- SOURCE RECORDS -
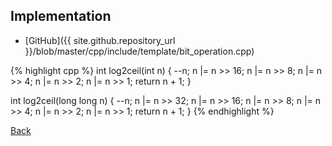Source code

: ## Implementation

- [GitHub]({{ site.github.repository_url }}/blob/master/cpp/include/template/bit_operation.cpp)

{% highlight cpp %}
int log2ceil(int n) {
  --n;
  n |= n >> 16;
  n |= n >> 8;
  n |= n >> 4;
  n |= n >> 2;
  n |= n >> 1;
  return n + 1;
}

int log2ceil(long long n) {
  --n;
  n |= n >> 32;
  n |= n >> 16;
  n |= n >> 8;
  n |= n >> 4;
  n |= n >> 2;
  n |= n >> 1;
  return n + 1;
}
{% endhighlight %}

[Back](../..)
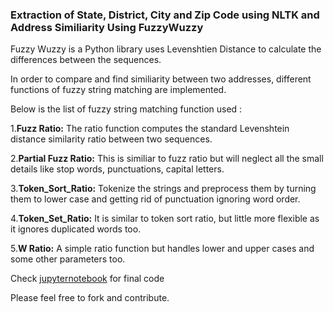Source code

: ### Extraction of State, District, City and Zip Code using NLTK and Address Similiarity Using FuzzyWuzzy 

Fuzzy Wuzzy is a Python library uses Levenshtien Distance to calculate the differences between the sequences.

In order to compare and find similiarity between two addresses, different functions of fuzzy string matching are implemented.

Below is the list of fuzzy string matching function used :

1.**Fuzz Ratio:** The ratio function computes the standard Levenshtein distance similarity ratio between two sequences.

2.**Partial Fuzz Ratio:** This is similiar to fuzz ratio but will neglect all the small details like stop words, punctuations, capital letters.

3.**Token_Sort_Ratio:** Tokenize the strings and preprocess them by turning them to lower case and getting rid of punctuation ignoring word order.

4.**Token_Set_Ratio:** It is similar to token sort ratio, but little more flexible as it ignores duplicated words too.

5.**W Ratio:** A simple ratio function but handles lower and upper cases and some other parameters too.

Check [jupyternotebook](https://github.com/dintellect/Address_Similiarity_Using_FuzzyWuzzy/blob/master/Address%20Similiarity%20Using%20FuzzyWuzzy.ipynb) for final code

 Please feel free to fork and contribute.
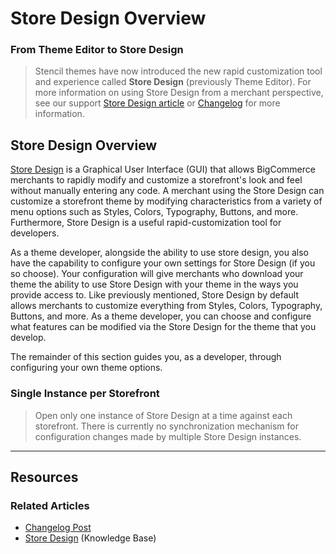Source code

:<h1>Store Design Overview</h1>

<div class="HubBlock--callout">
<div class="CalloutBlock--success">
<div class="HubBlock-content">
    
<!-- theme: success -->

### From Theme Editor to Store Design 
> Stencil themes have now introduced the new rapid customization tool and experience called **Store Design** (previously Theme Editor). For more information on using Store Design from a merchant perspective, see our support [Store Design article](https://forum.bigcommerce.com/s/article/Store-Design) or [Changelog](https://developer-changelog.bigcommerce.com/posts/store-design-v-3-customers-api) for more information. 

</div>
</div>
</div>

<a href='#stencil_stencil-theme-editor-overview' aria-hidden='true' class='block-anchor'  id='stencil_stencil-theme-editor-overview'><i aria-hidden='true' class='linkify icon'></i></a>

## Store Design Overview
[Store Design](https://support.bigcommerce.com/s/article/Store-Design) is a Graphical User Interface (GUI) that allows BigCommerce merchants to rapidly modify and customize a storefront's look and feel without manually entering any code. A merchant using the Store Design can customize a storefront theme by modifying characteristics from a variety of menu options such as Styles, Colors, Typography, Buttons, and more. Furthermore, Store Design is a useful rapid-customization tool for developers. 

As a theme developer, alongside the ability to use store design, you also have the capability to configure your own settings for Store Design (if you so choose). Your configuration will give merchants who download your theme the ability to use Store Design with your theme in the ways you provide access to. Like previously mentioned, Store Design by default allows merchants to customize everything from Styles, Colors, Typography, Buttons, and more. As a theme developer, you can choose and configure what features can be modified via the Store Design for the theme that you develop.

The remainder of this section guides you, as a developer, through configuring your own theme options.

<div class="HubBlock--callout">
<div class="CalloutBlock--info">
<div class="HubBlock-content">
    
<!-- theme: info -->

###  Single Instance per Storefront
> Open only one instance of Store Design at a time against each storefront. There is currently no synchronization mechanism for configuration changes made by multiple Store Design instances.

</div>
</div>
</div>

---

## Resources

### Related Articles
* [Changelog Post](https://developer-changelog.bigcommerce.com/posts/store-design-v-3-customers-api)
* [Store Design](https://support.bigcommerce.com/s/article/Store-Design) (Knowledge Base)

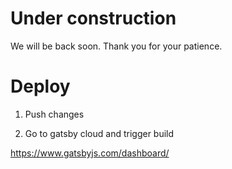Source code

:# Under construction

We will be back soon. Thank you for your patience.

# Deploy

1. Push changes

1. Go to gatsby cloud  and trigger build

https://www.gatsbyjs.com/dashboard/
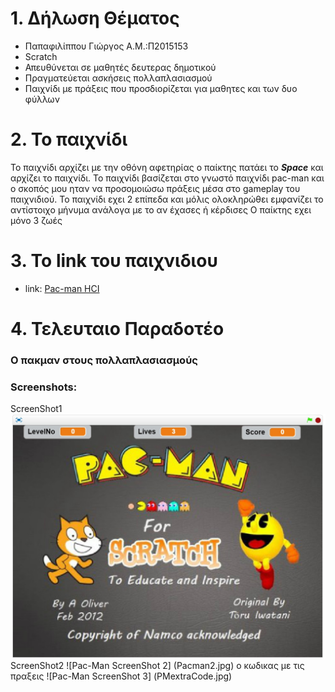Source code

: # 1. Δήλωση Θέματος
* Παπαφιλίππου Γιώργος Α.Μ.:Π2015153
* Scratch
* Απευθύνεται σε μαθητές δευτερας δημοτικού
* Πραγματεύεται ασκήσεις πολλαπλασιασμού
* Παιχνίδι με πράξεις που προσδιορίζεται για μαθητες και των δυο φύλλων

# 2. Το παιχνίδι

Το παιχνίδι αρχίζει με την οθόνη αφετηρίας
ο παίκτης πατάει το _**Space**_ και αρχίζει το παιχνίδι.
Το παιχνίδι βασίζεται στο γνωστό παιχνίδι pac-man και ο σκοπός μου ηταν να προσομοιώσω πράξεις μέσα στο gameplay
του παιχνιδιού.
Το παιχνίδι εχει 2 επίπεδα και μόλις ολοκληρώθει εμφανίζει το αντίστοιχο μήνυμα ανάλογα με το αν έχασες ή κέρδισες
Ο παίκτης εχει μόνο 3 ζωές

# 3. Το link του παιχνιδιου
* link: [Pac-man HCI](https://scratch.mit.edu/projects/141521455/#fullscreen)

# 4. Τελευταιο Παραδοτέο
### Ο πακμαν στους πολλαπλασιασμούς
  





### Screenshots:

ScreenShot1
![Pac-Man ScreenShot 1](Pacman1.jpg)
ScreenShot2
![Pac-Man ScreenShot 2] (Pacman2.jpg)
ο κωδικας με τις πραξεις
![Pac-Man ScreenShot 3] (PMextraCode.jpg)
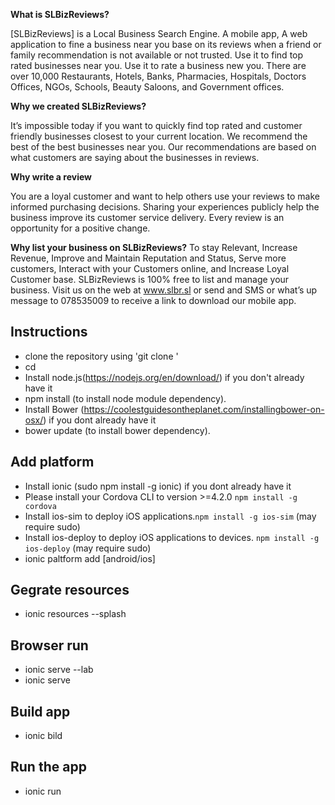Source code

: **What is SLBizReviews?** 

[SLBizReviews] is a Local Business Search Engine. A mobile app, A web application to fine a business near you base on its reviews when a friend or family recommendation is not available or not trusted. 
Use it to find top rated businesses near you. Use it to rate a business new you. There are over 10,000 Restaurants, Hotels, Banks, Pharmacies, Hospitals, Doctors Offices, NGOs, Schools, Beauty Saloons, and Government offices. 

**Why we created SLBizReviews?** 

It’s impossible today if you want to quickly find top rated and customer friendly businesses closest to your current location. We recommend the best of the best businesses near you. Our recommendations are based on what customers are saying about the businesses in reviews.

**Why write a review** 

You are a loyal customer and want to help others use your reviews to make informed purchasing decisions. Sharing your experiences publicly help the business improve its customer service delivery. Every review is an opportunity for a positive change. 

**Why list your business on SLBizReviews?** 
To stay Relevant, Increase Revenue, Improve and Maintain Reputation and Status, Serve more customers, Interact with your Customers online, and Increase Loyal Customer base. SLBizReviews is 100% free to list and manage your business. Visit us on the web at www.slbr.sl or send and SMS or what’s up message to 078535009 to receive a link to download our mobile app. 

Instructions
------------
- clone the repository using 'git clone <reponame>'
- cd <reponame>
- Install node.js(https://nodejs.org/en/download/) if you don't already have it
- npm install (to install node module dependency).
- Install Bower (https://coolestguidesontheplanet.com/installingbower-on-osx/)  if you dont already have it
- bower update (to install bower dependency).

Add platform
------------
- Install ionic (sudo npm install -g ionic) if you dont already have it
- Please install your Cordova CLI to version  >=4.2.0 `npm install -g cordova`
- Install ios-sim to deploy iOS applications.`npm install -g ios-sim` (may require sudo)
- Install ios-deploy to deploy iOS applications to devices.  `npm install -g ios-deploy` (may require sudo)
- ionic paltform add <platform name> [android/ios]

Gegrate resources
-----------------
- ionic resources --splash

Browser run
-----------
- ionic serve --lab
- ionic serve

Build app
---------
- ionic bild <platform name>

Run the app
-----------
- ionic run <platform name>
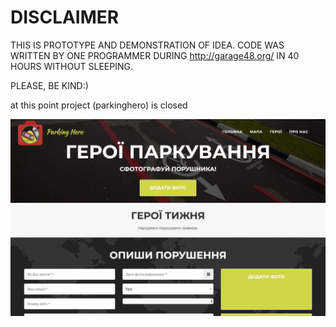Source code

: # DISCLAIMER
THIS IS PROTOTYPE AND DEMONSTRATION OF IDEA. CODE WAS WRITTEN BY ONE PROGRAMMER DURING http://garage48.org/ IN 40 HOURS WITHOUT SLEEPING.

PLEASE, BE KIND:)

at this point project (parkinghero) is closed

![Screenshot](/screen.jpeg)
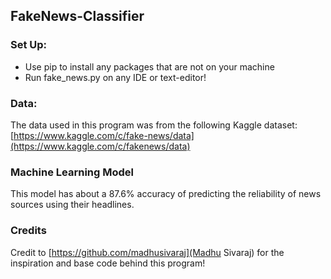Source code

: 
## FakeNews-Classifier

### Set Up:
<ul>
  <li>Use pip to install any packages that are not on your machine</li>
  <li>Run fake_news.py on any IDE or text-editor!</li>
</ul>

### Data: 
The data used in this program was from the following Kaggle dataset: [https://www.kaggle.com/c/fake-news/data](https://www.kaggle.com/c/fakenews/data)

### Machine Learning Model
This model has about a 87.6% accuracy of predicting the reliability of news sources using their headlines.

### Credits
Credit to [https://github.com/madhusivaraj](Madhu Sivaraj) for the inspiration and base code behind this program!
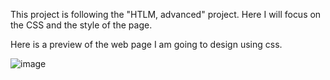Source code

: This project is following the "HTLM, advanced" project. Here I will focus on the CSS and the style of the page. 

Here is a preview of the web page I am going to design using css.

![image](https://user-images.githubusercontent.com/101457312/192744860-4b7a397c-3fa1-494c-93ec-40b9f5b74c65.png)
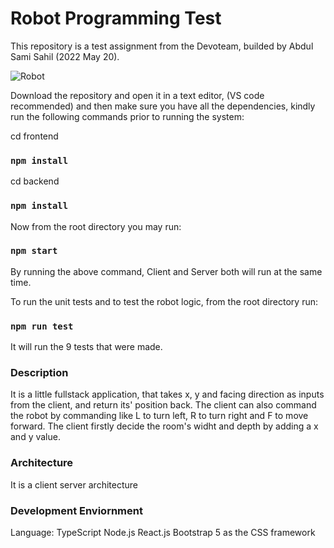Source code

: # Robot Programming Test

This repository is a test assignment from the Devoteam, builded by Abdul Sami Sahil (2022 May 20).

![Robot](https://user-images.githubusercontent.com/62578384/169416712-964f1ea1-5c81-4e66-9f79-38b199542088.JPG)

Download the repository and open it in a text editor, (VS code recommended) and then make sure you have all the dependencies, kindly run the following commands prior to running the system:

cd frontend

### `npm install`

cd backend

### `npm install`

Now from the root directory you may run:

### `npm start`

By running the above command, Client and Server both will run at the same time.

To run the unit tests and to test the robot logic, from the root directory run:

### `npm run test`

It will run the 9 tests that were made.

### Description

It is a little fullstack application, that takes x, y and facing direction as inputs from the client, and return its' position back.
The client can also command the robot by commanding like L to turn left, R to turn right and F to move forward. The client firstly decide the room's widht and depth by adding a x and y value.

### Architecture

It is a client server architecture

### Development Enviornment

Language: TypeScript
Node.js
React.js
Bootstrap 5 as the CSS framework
* * *
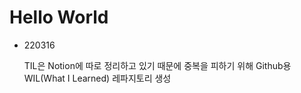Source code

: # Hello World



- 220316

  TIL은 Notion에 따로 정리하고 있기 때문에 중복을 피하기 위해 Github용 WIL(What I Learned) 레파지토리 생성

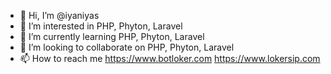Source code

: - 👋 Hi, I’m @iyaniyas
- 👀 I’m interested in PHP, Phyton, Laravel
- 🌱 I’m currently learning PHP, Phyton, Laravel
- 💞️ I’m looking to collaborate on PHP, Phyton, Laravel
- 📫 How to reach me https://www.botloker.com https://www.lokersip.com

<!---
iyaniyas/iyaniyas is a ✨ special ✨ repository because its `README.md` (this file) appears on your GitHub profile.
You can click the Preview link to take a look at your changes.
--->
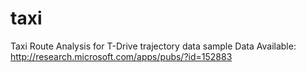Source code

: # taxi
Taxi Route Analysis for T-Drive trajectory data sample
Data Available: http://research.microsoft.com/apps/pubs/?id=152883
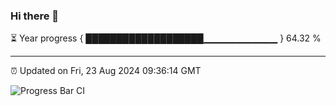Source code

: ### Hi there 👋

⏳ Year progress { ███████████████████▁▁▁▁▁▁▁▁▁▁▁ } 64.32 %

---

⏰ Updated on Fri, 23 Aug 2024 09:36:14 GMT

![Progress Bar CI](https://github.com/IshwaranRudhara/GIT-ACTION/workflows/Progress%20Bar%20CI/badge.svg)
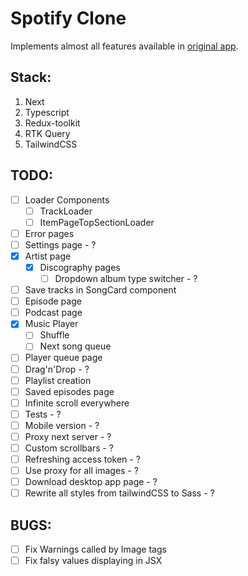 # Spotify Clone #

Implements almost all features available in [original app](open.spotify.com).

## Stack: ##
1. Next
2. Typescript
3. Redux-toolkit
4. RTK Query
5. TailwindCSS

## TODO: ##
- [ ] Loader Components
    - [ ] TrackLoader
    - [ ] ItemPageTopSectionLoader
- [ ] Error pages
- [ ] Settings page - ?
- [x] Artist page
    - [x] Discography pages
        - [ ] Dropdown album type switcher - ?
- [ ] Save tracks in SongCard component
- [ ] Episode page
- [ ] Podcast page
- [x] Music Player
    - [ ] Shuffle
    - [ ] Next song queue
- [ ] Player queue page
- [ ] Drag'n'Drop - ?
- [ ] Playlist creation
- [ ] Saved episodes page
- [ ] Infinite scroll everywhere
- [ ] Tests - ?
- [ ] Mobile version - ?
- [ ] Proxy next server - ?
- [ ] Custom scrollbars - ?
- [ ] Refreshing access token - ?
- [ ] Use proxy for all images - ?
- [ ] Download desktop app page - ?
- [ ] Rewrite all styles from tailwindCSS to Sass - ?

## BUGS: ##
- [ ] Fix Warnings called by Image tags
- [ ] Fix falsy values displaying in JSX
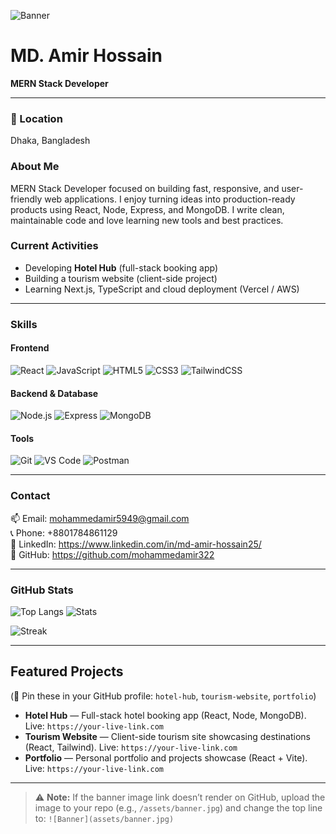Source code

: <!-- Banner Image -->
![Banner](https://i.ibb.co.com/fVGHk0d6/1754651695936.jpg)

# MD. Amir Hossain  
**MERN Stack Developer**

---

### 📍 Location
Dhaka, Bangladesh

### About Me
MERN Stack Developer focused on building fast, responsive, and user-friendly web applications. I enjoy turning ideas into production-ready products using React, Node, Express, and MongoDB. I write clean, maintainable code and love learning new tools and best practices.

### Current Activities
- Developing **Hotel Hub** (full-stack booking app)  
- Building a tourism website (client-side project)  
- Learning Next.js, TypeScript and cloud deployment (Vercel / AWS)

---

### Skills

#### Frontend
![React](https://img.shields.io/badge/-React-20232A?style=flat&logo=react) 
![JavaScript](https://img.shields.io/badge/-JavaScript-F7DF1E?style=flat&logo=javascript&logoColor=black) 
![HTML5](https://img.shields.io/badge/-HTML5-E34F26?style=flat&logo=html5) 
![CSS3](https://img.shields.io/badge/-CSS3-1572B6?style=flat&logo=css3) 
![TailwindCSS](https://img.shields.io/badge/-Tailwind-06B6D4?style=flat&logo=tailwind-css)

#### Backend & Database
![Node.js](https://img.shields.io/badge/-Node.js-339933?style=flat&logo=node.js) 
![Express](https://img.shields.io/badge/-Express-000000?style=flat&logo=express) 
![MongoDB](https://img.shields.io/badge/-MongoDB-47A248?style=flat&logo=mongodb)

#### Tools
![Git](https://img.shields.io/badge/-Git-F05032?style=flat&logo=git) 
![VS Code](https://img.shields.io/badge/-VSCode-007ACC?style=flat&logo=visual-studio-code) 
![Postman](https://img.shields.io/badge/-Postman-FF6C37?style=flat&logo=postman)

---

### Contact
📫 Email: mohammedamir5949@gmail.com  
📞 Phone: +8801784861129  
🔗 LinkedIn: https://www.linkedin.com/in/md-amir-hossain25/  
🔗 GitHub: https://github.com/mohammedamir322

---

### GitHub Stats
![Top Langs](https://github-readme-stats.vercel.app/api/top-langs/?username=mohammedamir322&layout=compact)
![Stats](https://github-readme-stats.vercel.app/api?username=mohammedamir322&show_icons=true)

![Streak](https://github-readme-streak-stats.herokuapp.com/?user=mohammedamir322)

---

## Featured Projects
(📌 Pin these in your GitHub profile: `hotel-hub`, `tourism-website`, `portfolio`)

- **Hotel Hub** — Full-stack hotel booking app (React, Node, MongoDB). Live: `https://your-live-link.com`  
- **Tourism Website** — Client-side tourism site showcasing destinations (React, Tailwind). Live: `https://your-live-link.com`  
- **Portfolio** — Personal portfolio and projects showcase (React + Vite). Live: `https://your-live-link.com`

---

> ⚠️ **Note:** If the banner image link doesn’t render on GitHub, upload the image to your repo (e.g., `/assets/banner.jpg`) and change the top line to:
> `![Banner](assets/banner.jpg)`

- ACTION ITEM -
Only lines holding the word "friendly" are wanted; copy each one from the listing.

- PROBLEM SOLUTION -
It’s impossible today if you want to quickly find top rated and customer friendly businesses closest to your current location. We recommend the best of the best businesses near you. Our recommendations are based on what customers are saying about the businesses in reviews.
MERN Stack Developer focused on building fast, responsive, and user-friendly web applications. I enjoy turning ideas into production-ready products using React, Node, Express, and MongoDB. I write clean, maintainable code and love learning new tools and best practices.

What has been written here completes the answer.